The red conversion member is made of CaAlSiN ₃ : Eu, (Sr, Ca) AlSiN ₃ : Eu, Y (V, P) O ₄ : Eu, (Y, Gd) BO ₃ : Eu, and combinations thereof. It can contain selected substances.

The green conversion member includes (Ba, Sr) ₂ SiO ₄ : Eu, Ca ₃ (Sc, Mg) ₂ Si ₃ O ₁₂ : Ce, CaSc ₂ O ₄ : Ce, Zn ₂ SiO ₄ : Mn, (Zn, A ) ₂ SiO ₄ : Mn, and a material selected from the group consisting of combinations thereof.

  The color conversion member may include a material selected from the group consisting of polydiacetylene, transacetylene, phosphor, nanocrystal, and quantum dots (CdSe / ZnS, CdS / ZnS, InGaP / ZnS).

  The display device further includes a reflection member disposed between the first substrate and the color conversion member, and the reflection member allows light emitted from the light source to pass therethrough and light having other wavelengths to pass through. Can be reflected.

  The light source can emit blue light or white light.

  The display device further includes an optical filter unit disposed between the second substrate and the color conversion member, and the optical filter unit filters light in a wavelength range such as light emitted from the light source. be able to.

  The light source can emit blue light.

  The light source includes a light emitting diode (LED), an organic electroluminescent element (organic EL), an inorganic electroluminescent element (inorganic EL), a cold cathode fluorescent lamp (CCFL), an external electrode fluorescent lamp (EEFL), a discharge lamp (DL), And those selected from the group consisting of combinations thereof.

  According to the embodiment of the present invention, since color expression is possible including one light source, the driving method is simple, the display device can have a simple structure, and the manufacturing process of the display device is quick and simple.
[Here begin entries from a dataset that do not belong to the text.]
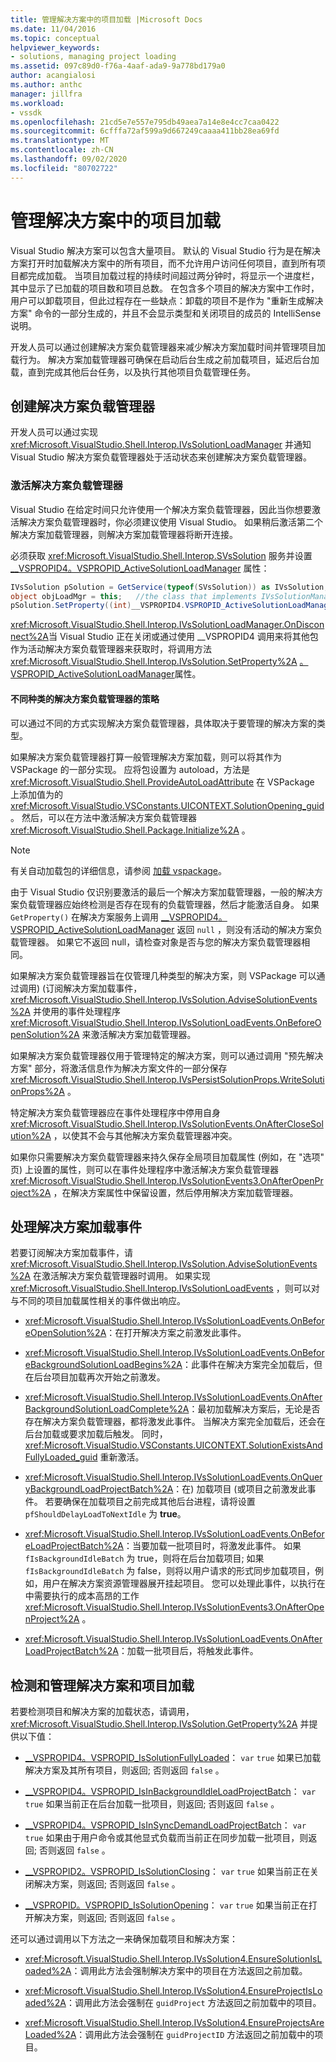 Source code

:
 ```yaml
---
title: 管理解决方案中的项目加载 |Microsoft Docs
ms.date: 11/04/2016
ms.topic: conceptual
helpviewer_keywords:
- solutions, managing project loading
ms.assetid: 097c89d0-f76a-4aaf-ada9-9a778bd179a0
author: acangialosi
ms.author: anthc
manager: jillfra
ms.workload:
- vssdk
ms.openlocfilehash: 21cd5e7e557e795db49aea7a14e8e4cc7caa0422
ms.sourcegitcommit: 6cfffa72af599a9d667249caaaa411bb28ea69fd
ms.translationtype: MT
ms.contentlocale: zh-CN
ms.lasthandoff: 09/02/2020
ms.locfileid: "80702722"
---
```

# <a name="manage-project-loading-in-a-solution"></a>管理解决方案中的项目加载
Visual Studio 解决方案可以包含大量项目。 默认的 Visual Studio 行为是在解决方案打开时加载解决方案中的所有项目，而不允许用户访问任何项目，直到所有项目都完成加载。 当项目加载过程的持续时间超过两分钟时，将显示一个进度栏，其中显示了已加载的项目数和项目总数。 在包含多个项目的解决方案中工作时，用户可以卸载项目，但此过程存在一些缺点：卸载的项目不是作为 "重新生成解决方案" 命令的一部分生成的，并且不会显示类型和关闭项目的成员的 IntelliSense 说明。

 开发人员可以通过创建解决方案负载管理器来减少解决方案加载时间并管理项目加载行为。 解决方案加载管理器可确保在启动后台生成之前加载项目，延迟后台加载，直到完成其他后台任务，以及执行其他项目负载管理任务。

## <a name="create-a-solution-load-manager"></a>创建解决方案负载管理器
 开发人员可以通过实现 <xref:Microsoft.VisualStudio.Shell.Interop.IVsSolutionLoadManager> 并通知 Visual Studio 解决方案负载管理器处于活动状态来创建解决方案负载管理器。

### <a name="activate-a-solution-load-manager"></a>激活解决方案负载管理器
 Visual Studio 在给定时间只允许使用一个解决方案负载管理器，因此当你想要激活解决方案负载管理器时，你必须建议使用 Visual Studio。 如果稍后激活第二个解决方案加载管理器，则解决方案加载管理器将断开连接。

 必须获取 <xref:Microsoft.VisualStudio.Shell.Interop.SVsSolution> 服务并设置 [__VSPROPID4。VSPROPID_ActiveSolutionLoadManager](<xref:Microsoft.VisualStudio.Shell.Interop.__VSPROPID4.VSPROPID_ActiveSolutionLoadManager>) 属性：

```csharp
IVsSolution pSolution = GetService(typeof(SVsSolution)) as IVsSolution;
object objLoadMgr = this;   //the class that implements IVsSolutionManager
pSolution.SetProperty((int)__VSPROPID4.VSPROPID_ActiveSolutionLoadManager, objLoadMgr);
```

 <xref:Microsoft.VisualStudio.Shell.Interop.IVsSolutionLoadManager.OnDisconnect%2A>当 Visual Studio 正在关闭或通过使用 __VSPROPID4 调用来将其他包作为活动解决方案负载管理器来获取时，将调用方法 <xref:Microsoft.VisualStudio.Shell.Interop.IVsSolution.SetProperty%2A> [。VSPROPID_ActiveSolutionLoadManager](<xref:Microsoft.VisualStudio.Shell.Interop.__VSPROPID4.VSPROPID_ActiveSolutionLoadManager>)属性。

#### <a name="strategies-for-different-kinds-of-solution-load-manager"></a>不同种类的解决方案负载管理器的策略
 可以通过不同的方式实现解决方案负载管理器，具体取决于要管理的解决方案的类型。

 如果解决方案负载管理器打算一般管理解决方案加载，则可以将其作为 VSPackage 的一部分实现。 应将包设置为 autoload，方法是 <xref:Microsoft.VisualStudio.Shell.ProvideAutoLoadAttribute> 在 VSPackage 上添加值为的 <xref:Microsoft.VisualStudio.VSConstants.UICONTEXT.SolutionOpening_guid> 。 然后，可以在方法中激活解决方案负载管理器 <xref:Microsoft.VisualStudio.Shell.Package.Initialize%2A> 。

> [!NOTE]
> 有关自动加载包的详细信息，请参阅 [加载 vspackage](../extensibility/loading-vspackages.md)。

 由于 Visual Studio 仅识别要激活的最后一个解决方案加载管理器，一般的解决方案负载管理器应始终检测是否存在现有的负载管理器，然后才能激活自身。 如果 `GetProperty()` 在解决方案服务上调用 [__VSPROPID4。VSPROPID_ActiveSolutionLoadManager](<xref:Microsoft.VisualStudio.Shell.Interop.__VSPROPID4.VSPROPID_ActiveSolutionLoadManager>) 返回 `null` ，则没有活动的解决方案负载管理器。 如果它不返回 null，请检查对象是否与您的解决方案负载管理器相同。

 如果解决方案负载管理器旨在仅管理几种类型的解决方案，则 VSPackage 可以通过调用)  (订阅解决方案加载事件， <xref:Microsoft.VisualStudio.Shell.Interop.IVsSolution.AdviseSolutionEvents%2A> 并使用的事件处理程序 <xref:Microsoft.VisualStudio.Shell.Interop.IVsSolutionLoadEvents.OnBeforeOpenSolution%2A> 来激活解决方案加载管理器。

 如果解决方案负载管理器仅用于管理特定的解决方案，则可以通过调用 "预先解决方案" 部分，将激活信息作为解决方案文件的一部分保存 <xref:Microsoft.VisualStudio.Shell.Interop.IVsPersistSolutionProps.WriteSolutionProps%2A> 。

 特定解决方案负载管理器应在事件处理程序中停用自身 <xref:Microsoft.VisualStudio.Shell.Interop.IVsSolutionEvents.OnAfterCloseSolution%2A> ，以使其不会与其他解决方案负载管理器冲突。

 如果你只需要解决方案负载管理器来持久保存全局项目加载属性 (例如，在 "选项" 页) 上设置的属性，则可以在事件处理程序中激活解决方案负载管理器 <xref:Microsoft.VisualStudio.Shell.Interop.IVsSolutionEvents3.OnAfterOpenProject%2A> ，在解决方案属性中保留设置，然后停用解决方案加载管理器。

## <a name="handle-solution-load-events"></a>处理解决方案加载事件
 若要订阅解决方案加载事件，请 <xref:Microsoft.VisualStudio.Shell.Interop.IVsSolution.AdviseSolutionEvents%2A> 在激活解决方案负载管理器时调用。 如果实现 <xref:Microsoft.VisualStudio.Shell.Interop.IVsSolutionLoadEvents> ，则可以对与不同的项目加载属性相关的事件做出响应。

- <xref:Microsoft.VisualStudio.Shell.Interop.IVsSolutionLoadEvents.OnBeforeOpenSolution%2A>：在打开解决方案之前激发此事件。

- <xref:Microsoft.VisualStudio.Shell.Interop.IVsSolutionLoadEvents.OnBeforeBackgroundSolutionLoadBegins%2A>：此事件在解决方案完全加载后，但在后台项目加载再次开始之前激发。

- <xref:Microsoft.VisualStudio.Shell.Interop.IVsSolutionLoadEvents.OnAfterBackgroundSolutionLoadComplete%2A>：最初加载解决方案后，无论是否存在解决方案负载管理器，都将激发此事件。 当解决方案完全加载后，还会在后台加载或要求加载后触发。 同时， <xref:Microsoft.VisualStudio.VSConstants.UICONTEXT.SolutionExistsAndFullyLoaded_guid> 重新激活。

- <xref:Microsoft.VisualStudio.Shell.Interop.IVsSolutionLoadEvents.OnQueryBackgroundLoadProjectBatch%2A>：在) 加载项目 (或项目之前激发此事件。 若要确保在加载项目之前完成其他后台进程，请将设置 `pfShouldDelayLoadToNextIdle` 为 **true**。

- <xref:Microsoft.VisualStudio.Shell.Interop.IVsSolutionLoadEvents.OnBeforeLoadProjectBatch%2A>：当要加载一批项目时，将激发此事件。 如果 `fIsBackgroundIdleBatch` 为 true，则将在后台加载项目; 如果 `fIsBackgroundIdleBatch` 为 false，则将以用户请求的形式同步加载项目，例如，用户在解决方案资源管理器展开挂起项目。 您可以处理此事件，以执行在中需要执行的成本高昂的工作 <xref:Microsoft.VisualStudio.Shell.Interop.IVsSolutionEvents3.OnAfterOpenProject%2A> 。

- <xref:Microsoft.VisualStudio.Shell.Interop.IVsSolutionLoadEvents.OnAfterLoadProjectBatch%2A>：加载一批项目后，将触发此事件。

## <a name="detect-and-manage-solution-and-project-loading"></a>检测和管理解决方案和项目加载
 若要检测项目和解决方案的加载状态，请调用， <xref:Microsoft.VisualStudio.Shell.Interop.IVsSolution.GetProperty%2A> 并提供以下值：

- [__VSPROPID4。VSPROPID_IsSolutionFullyLoaded](<xref:Microsoft.VisualStudio.Shell.Interop.__VSPROPID4.VSPROPID_IsSolutionFullyLoaded>)： `var` `true` 如果已加载解决方案及其所有项目，则返回; 否则返回 `false` 。

- [__VSPROPID4。VSPROPID_IsInBackgroundIdleLoadProjectBatch](<xref:Microsoft.VisualStudio.Shell.Interop.__VSPROPID4.VSPROPID_IsInBackgroundIdleLoadProjectBatch>)： `var` `true` 如果当前正在后台加载一批项目，则返回; 否则返回 `false` 。

- [__VSPROPID4。VSPROPID_IsInSyncDemandLoadProjectBatch](<xref:Microsoft.VisualStudio.Shell.Interop.__VSPROPID4.VSPROPID_IsInSyncDemandLoadProjectBatch>)： `var` `true` 如果由于用户命令或其他显式负载而当前正在同步加载一批项目，则返回; 否则返回 `false` 。

- [__VSPROPID2。VSPROPID_IsSolutionClosing](<xref:Microsoft.VisualStudio.Shell.Interop.__VSPROPID2.VSPROPID_IsSolutionClosing>)： `var` `true` 如果当前正在关闭解决方案，则返回; 否则返回 `false` 。

- [__VSPROPID。VSPROPID_IsSolutionOpening](<xref:Microsoft.VisualStudio.Shell.Interop.__VSPROPID.VSPROPID_IsSolutionOpening>)： `var` `true` 如果当前正在打开解决方案，则返回; 否则返回 `false` 。

还可以通过调用以下方法之一来确保加载项目和解决方案：

- <xref:Microsoft.VisualStudio.Shell.Interop.IVsSolution4.EnsureSolutionIsLoaded%2A>：调用此方法会强制解决方案中的项目在方法返回之前加载。

- <xref:Microsoft.VisualStudio.Shell.Interop.IVsSolution4.EnsureProjectIsLoaded%2A>：调用此方法会强制在 `guidProject` 方法返回之前加载中的项目。

- <xref:Microsoft.VisualStudio.Shell.Interop.IVsSolution4.EnsureProjectsAreLoaded%2A>：调用此方法会强制在 `guidProjectID` 方法返回之前加载中的项目。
Thus, manufacturing costs can be reduced.

It is sectional drawing of the display apparatus which concerns on one Embodiment of this invention. FIG. 2 is a plan view schematically illustrating an example of a pixel arrangement of the display device illustrated in FIG. 1. It is sectional drawing of the display apparatus which concerns on other one Embodiment of this invention. It is sectional drawing of the display apparatus which concerns on other one Embodiment of this invention.
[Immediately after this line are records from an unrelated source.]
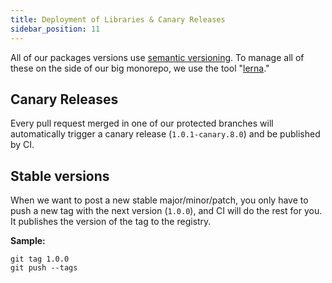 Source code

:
 ```yaml
---
title: Deployment of Libraries & Canary Releases
sidebar_position: 11
---
```


All of our packages versions use [semantic versioning](https://semver.org/). To manage all of these on the side of our big monorepo, we use the tool "[lerna](https://github.com/lerna/lerna)."

## Canary Releases

Every pull request merged in one of our protected branches will automatically trigger a canary release (`1.0.1-canary.8.0`) and be published by CI.

## Stable versions

When we want to post a new stable major/minor/patch, you only have to push a new tag with the next version (`1.0.0`), and CI will do the rest for you. It publishes the version of the tag to the registry.

**Sample:**

    git tag 1.0.0
    git push --tags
  Hereinafter, embodiments of the present invention will be described in detail with reference to the accompanying drawings so that those skilled in the art to which the present invention pertains can easily carry out. However, the present invention can be realized in various different forms and is not limited to the embodiments described herein.

  In the drawings, the thickness is shown enlarged to clearly show the various layers and regions. Similar parts throughout the specification have been given the same reference numerals. When a layer, film, region, plate, etc. is “on top” of another part, this is not only when it is “immediately above” another part, but also when there is another part in the middle Including. On the other hand, when a part is “just above” another part, it means that there is no other part in the middle.

  Hereinafter, a display device according to an embodiment of the present invention will be described with reference to FIGS.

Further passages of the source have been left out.